[DRBD-user] pacemaker + drb9 and prefers location constraint

Mon Dec 11 20:51:00 CET 2023

Hello , everyone. I am seeing a behaviour that I can not understand
very well when I have drbd managed by pacemaker and I have a prefers
location constraint.

These are my resources:

Full List of Resources:
  * Clone Set: DRBDData-clone [DRBDData] (promotable):
    * Promoted: [ pcs01 ]
    * Unpromoted: [ pcs02 pcs03 ]
  * Resource Group: nfs:
    * portblock_on_nfs    (ocf:heartbeat:portblock):     Started pcs01
    * vip_nfs    (ocf:heartbeat:IPaddr2):     Started pcs01
    * drbd_fs    (ocf:heartbeat:Filesystem):     Started pcs01
    * nfsd    (ocf:heartbeat:nfsserver):     Started pcs01
    * exportnfs    (ocf:heartbeat:exportfs):     Started pcs01
    * portblock_off_nfs    (ocf:heartbeat:portblock):     Started pcs01

And I have a location preference for pcs01 and DRBD-clone
resource 'DRBDData-clone' prefers node 'pcs01' with score INFINITY

# drbdadm status
exports role:Primary
  disk:UpToDate
  pcs02.lan role:Secondary
    peer-disk:UpToDate
  pcs03.lan role:Secondary
    peer-disk:UpToDate

Now, while pcs01 is providing the resources, I mount the NFS export in
some client and start copying a 15GB random file.
After copying 5 GB I pull the plug of the pcs01 node. After a few
seconds pcs02 is promoted and the copy resumes.
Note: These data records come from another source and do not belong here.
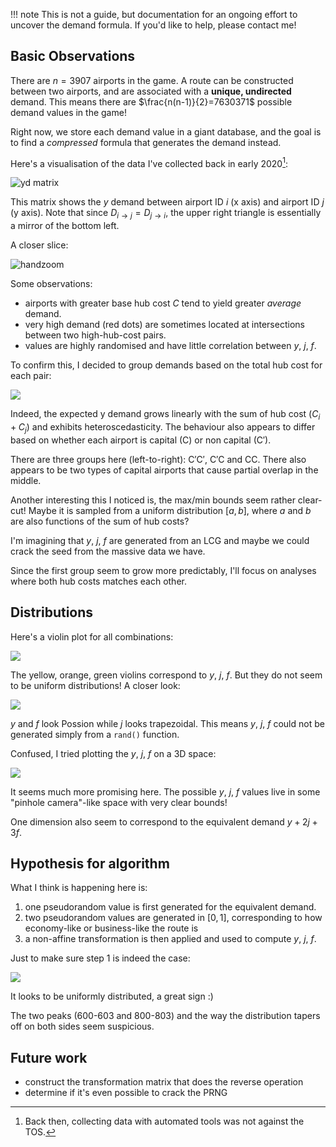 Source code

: 
!!! note
    This is not a guide, but documentation for an ongoing effort to uncover the demand formula. If you'd like to help, please contact me!

## Basic Observations

There are $n=3907$ airports in the game. A route can be constructed between two airports, and are associated with a **unique, undirected** demand. This means there are $\frac{n(n-1)}{2}=7630371$ possible demand values in the game!

Right now, we store each demand value in a giant database, and the goal is to find a *compressed* formula that generates the demand instead.

Here's a visualisation of the data I've collected back in early 2020[^1]:

![yd matrix](../assets/img/demand-research/matrix_yds.webp)

This matrix shows the $y$ demand between airport ID $i$ (x axis) and airport ID $j$ (y axis). Note that since $D_{i \rightarrow j}=D_{j \rightarrow i}$, the upper right triangle is essentially a mirror of the bottom left.

A closer slice:

![handzoom](../assets/img/demand-research/matrices_handzoom.webp)

Some observations:

- airports with greater base hub cost $C$ tend to yield greater *average* demand.
- very high demand (red dots) are sometimes located at intersections between two high-hub-cost pairs.
- values are highly randomised and have little correlation between $y$, $j$, $f$.

To confirm this, I decided to group demands based on the total hub cost for each pair:

![](../assets/img/demand-research/scatter_hubcost_demand.webp)

Indeed, the expected y demand grows linearly with the sum of hub cost ($C_i+C_j$) and exhibits heteroscedasticity. The behaviour also appears to differ based on whether each airport is capital ($\text{C}$) or non capital ($\text{C}'$).

There are three groups here (left-to-right): $\text{C}'\text{C}'$, $\text{C}'\text{C}$ and $\text{C}\text{C}$. There also appears to be two types of capital airports that cause partial overlap in the middle.

Another interesting this I noticed is, the max/min bounds seem rather clear-cut! Maybe it is sampled from a uniform distribution $[a,b]$, where $a$ and $b$ are also functions of the sum of hub costs?

I'm imagining that $y$, $j$, $f$ are generated from an LCG and maybe we could crack the seed from the massive data we have.

Since the first group seem to grow more predictably, I'll focus on analyses where both hub costs matches each other.

## Distributions

Here's a violin plot for all combinations:

![](../assets/img/demand-research/demand_equal_hubcosts.svg)

The yellow, orange, green violins correspond to $y$, $j$, $f$. But they do not seem to be uniform distributions! A closer look:

![](../assets/img/demand-research/histograms_all_hc48000.svg)

$y$ and $f$ look Possion while $j$ looks trapezoidal. This means $y$, $j$, $f$ could not be generated simply from a `rand()` function.

Confused, I tried plotting the $y$, $j$, $f$ on a 3D space:

![](../assets/img/demand-research/3d_y_2j_3f.webp)

It seems much more promising here. The possible $y$, $j$, $f$ values live in some "pinhole camera"-like space with very clear bounds!

One dimension also seem to correspond to the equivalent demand $y+2j+3f$.

## Hypothesis for algorithm

What I think is happening here is:

1. one pseudorandom value is first generated for the equivalent demand.
2. two pseudorandom values are generated in $[0, 1]$, corresponding to how economy-like or business-like the route is
3. a non-affine transformation is then applied and used to compute $y$, $j$, $f$.

Just to make sure step 1 is indeed the case:

![](../assets/img/demand-research/histogram_y_2j_3f.svg)

It looks to be uniformly distributed, a great sign :)

The two peaks (600-603 and 800-803) and the way the distribution tapers off on both sides seem suspicious.

## Future work

- construct the transformation matrix that does the reverse operation
- determine if it's even possible to crack the PRNG

[^1]: Back then, collecting data with automated tools was not against the TOS.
Output for drbdadm status:

exports role:Primary
  disk:UpToDate
  pcs01.lan connection:Connecting
  pcs03.lan role:Secondary congested:yes ap-in-flight:1032 rs-in-flight:0
    peer-disk:UpToDate

output for pcs status

Node List:
  * Online: [ pcs02 pcs03 ]
  * OFFLINE: [ pcs01 ]

Full List of Resources:
  * Clone Set: DRBDData-clone [DRBDData] (promotable):
    * Promoted: [ pcs02 ]
    * Unpromoted: [ pcs03 ]
    * Stopped: [ pcs01 ]
  * Resource Group: nfs:
    * portblock_on_nfs    (ocf:heartbeat:portblock):     Started pcs02
    * vip_nfs    (ocf:heartbeat:IPaddr2):     Started pcs02
    * drbd_fs    (ocf:heartbeat:Filesystem):     Started pcs02
    * nfsd    (ocf:heartbeat:nfsserver):     Started pcs02
    * exportnfs    (ocf:heartbeat:exportfs):     Started pcs02
    * portblock_off_nfs    (ocf:heartbeat:portblock):     Started pcs02

Now after the 15GB file is near 14GB copied (so, at least 9GB needed
to resync if pcs01 is back online) I start the pcs01 again.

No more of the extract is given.